REQUIRED WORK:
Copy exactly, and copy only, the lines from the one bearing "- After completing" through the final line of the records.

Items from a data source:
○ ○ ○ ○ ○ ○ ○

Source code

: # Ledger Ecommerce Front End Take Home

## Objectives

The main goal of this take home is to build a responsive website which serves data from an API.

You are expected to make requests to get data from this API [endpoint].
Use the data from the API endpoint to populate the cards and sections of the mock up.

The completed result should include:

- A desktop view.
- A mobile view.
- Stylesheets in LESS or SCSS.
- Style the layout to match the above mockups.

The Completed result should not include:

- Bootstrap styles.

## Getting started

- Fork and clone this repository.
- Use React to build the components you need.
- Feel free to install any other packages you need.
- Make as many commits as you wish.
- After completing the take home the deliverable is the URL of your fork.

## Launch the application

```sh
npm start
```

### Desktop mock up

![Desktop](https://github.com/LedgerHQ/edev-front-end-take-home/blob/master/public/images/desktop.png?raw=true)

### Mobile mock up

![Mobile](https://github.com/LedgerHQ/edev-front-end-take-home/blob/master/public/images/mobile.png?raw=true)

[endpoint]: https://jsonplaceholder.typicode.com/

○ ○ ○ ○ ○ ○ ○

YOUR RESPONSE:
- After completing the take home the deliverable is the URL of your fork.

## Launch the application

```sh
npm start
```

### Desktop mock up

![Desktop](https://github.com/LedgerHQ/edev-front-end-take-home/blob/master/public/images/desktop.png?raw=true)

### Mobile mock up

![Mobile](https://github.com/LedgerHQ/edev-front-end-take-home/blob/master/public/images/mobile.png?raw=true)

[endpoint]: https://jsonplaceholder.typicode.com/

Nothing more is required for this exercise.